▶ _Required action_:
Each entry below is to be given again word for word, with no pictures.

Plain-text document sources:
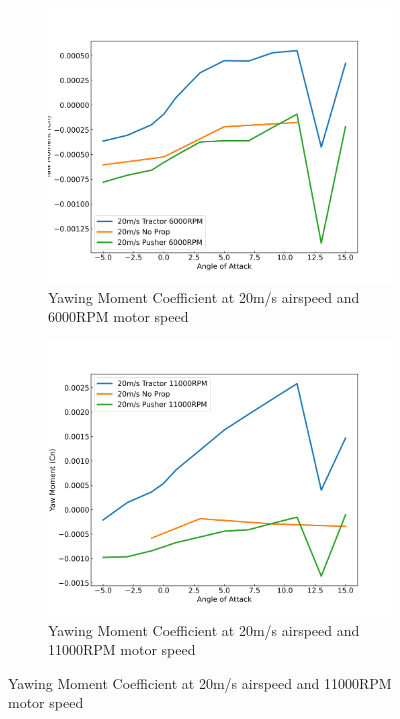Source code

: \begin{figure}[H]
\begin{subfigure}[b]{0.467\textwidth}
        \label{fig:Cn_10ms_11000}
    \end{subfigure}
    \begin{subfigure}[b]{0.467\textwidth}
        \centering
        \includegraphics[width=\textwidth]{05_Results/Figs/Cn/20ms_6000RPM_Cn.png}
        \caption{Yawing Moment Coefficient at 20m/s airspeed and 6000RPM motor speed}
        \label{fig:Cn_20ms_6000}
    \end{subfigure}
    \begin{subfigure}[b]{0.467\textwidth}
        \centering
        \includegraphics[width=\textwidth]{05_Results/Figs/Cn/20ms_11000RPM_Cn.png}
        \caption{Yawing Moment Coefficient at 20m/s airspeed and 11000RPM motor speed}
        \label{fig:Cn_20ms_11000}
    \end{subfigure}
\end{figure}




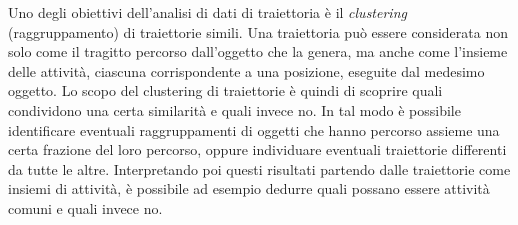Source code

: Uno degli obiettivi dell'analisi di dati di traiettoria è il \textit{clustering} (raggruppamento) di traiettorie simili.
Una traiettoria può essere considerata non solo come il tragitto percorso dall'oggetto che la genera,
ma anche come l'insieme delle attività, ciascuna corrispondente a una posizione, eseguite dal medesimo oggetto.
Lo scopo del clustering di traiettorie è quindi di scoprire quali condividono una certa similarità e quali invece no.
In tal modo è possibile identificare eventuali raggruppamenti di oggetti che hanno percorso assieme una certa frazione del loro percorso, oppure individuare eventuali
traiettorie differenti da tutte le altre.
Interpretando poi questi risultati partendo dalle traiettorie come insiemi di attività, è possibile ad esempio dedurre quali possano essere attività comuni e quali invece no.
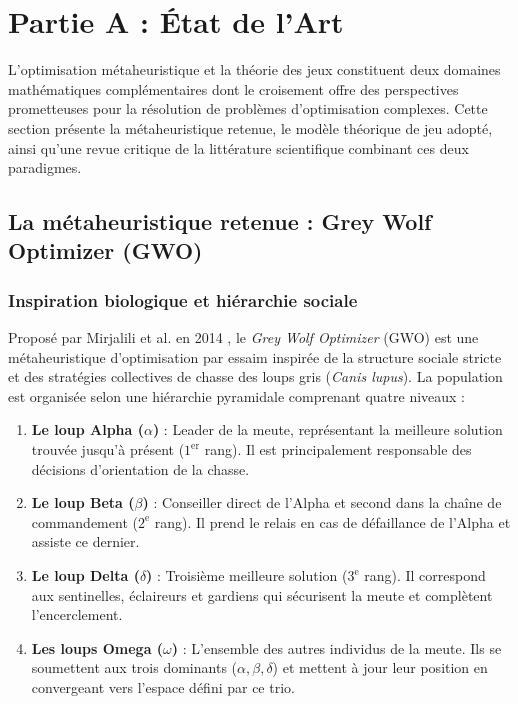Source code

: \section{Partie A : État de l'Art}

L'optimisation métaheuristique et la théorie des jeux constituent deux domaines mathématiques complémentaires dont le croisement offre des perspectives prometteuses pour la résolution de problèmes d'optimisation complexes. Cette section présente la métaheuristique retenue, le modèle théorique de jeu adopté, ainsi qu'une revue critique de la littérature scientifique combinant ces deux paradigmes.

\subsection{La métaheuristique retenue : Grey Wolf Optimizer (GWO)}

\subsubsection{Inspiration biologique et hiérarchie sociale}
Proposé par Mirjalili et al. en 2014 \cite{mirjalili2014grey}, le \textit{Grey Wolf Optimizer} (GWO) est une métaheuristique d'optimisation par essaim inspirée de la structure sociale stricte et des stratégies collectives de chasse des loups gris (\textit{Canis lupus}). La population est organisée selon une hiérarchie pyramidale comprenant quatre niveaux :
\begin{enumerate}
    \item \textbf{Le loup Alpha ($\alpha$)} : Leader de la meute, représentant la meilleure solution trouvée jusqu'à présent ($1^{\text{er}}$ rang). Il est principalement responsable des décisions d'orientation de la chasse.
    \item \textbf{Le loup Beta ($\beta$)} : Conseiller direct de l'Alpha et second dans la chaîne de commandement ($2^{\text{e}}$ rang). Il prend le relais en cas de défaillance de l'Alpha et assiste ce dernier.
    \item \textbf{Le loup Delta ($\delta$)} : Troisième meilleure solution ($3^{\text{e}}$ rang). Il correspond aux sentinelles, éclaireurs et gardiens qui sécurisent la meute et complètent l'encerclement.
    \item \textbf{Les loups Omega ($\omega$)} : L'ensemble des autres individus de la meute. Ils se soumettent aux trois dominants ($\alpha, \beta, \delta$) et mettent à jour leur position en convergeant vers l'espace défini par ce trio.
\end{enumerate}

▶ _Written solution_:
Source code

: \begin{figure}[H]
\begin{subfigure}[b]{0.467\textwidth}
        \label{fig:Cn_10ms_11000}
    \end{subfigure}
    \begin{subfigure}[b]{0.467\textwidth}
        \centering
        \includegraphics[width=\textwidth]{05_Results/Figs/Cn/20ms_6000RPM_Cn.png}
        \caption{Yawing Moment Coefficient at 20m/s airspeed and 6000RPM motor speed}
        \label{fig:Cn_20ms_6000}
    \end{subfigure}
    \begin{subfigure}[b]{0.467\textwidth}
        \centering
        \includegraphics[width=\textwidth]{05_Results/Figs/Cn/20ms_11000RPM_Cn.png}
        \caption{Yawing Moment Coefficient at 20m/s airspeed and 11000RPM motor speed}
        \label{fig:Cn_20ms_11000}
    \end{subfigure}
\end{figure}




Source code

: Uno degli obiettivi dell'analisi di dati di traiettoria è il \textit{clustering} (raggruppamento) di traiettorie simili.
Una traiettoria può essere considerata non solo come il tragitto percorso dall'oggetto che la genera,
ma anche come l'insieme delle attività, ciascuna corrispondente a una posizione, eseguite dal medesimo oggetto.
Lo scopo del clustering di traiettorie è quindi di scoprire quali condividono una certa similarità e quali invece no.
In tal modo è possibile identificare eventuali raggruppamenti di oggetti che hanno percorso assieme una certa frazione del loro percorso, oppure individuare eventuali
traiettorie differenti da tutte le altre.
Interpretando poi questi risultati partendo dalle traiettorie come insiemi di attività, è possibile ad esempio dedurre quali possano essere attività comuni e quali invece no.
Source code

: \section{Partie A : État de l'Art}

L'optimisation métaheuristique et la théorie des jeux constituent deux domaines mathématiques complémentaires dont le croisement offre des perspectives prometteuses pour la résolution de problèmes d'optimisation complexes. Cette section présente la métaheuristique retenue, le modèle théorique de jeu adopté, ainsi qu'une revue critique de la littérature scientifique combinant ces deux paradigmes.

\subsection{La métaheuristique retenue : Grey Wolf Optimizer (GWO)}

\subsubsection{Inspiration biologique et hiérarchie sociale}
Proposé par Mirjalili et al. en 2014 \cite{mirjalili2014grey}, le \textit{Grey Wolf Optimizer} (GWO) est une métaheuristique d'optimisation par essaim inspirée de la structure sociale stricte et des stratégies collectives de chasse des loups gris (\textit{Canis lupus}). La population est organisée selon une hiérarchie pyramidale comprenant quatre niveaux :
\begin{enumerate}
    \item \textbf{Le loup Alpha ($\alpha$)} : Leader de la meute, représentant la meilleure solution trouvée jusqu'à présent ($1^{\text{er}}$ rang). Il est principalement responsable des décisions d'orientation de la chasse.
    \item \textbf{Le loup Beta ($\beta$)} : Conseiller direct de l'Alpha et second dans la chaîne de commandement ($2^{\text{e}}$ rang). Il prend le relais en cas de défaillance de l'Alpha et assiste ce dernier.
    \item \textbf{Le loup Delta ($\delta$)} : Troisième meilleure solution ($3^{\text{e}}$ rang). Il correspond aux sentinelles, éclaireurs et gardiens qui sécurisent la meute et complètent l'encerclement.
    \item \textbf{Les loups Omega ($\omega$)} : L'ensemble des autres individus de la meute. Ils se soumettent aux trois dominants ($\alpha, \beta, \delta$) et mettent à jour leur position en convergeant vers l'espace défini par ce trio.
\end{enumerate}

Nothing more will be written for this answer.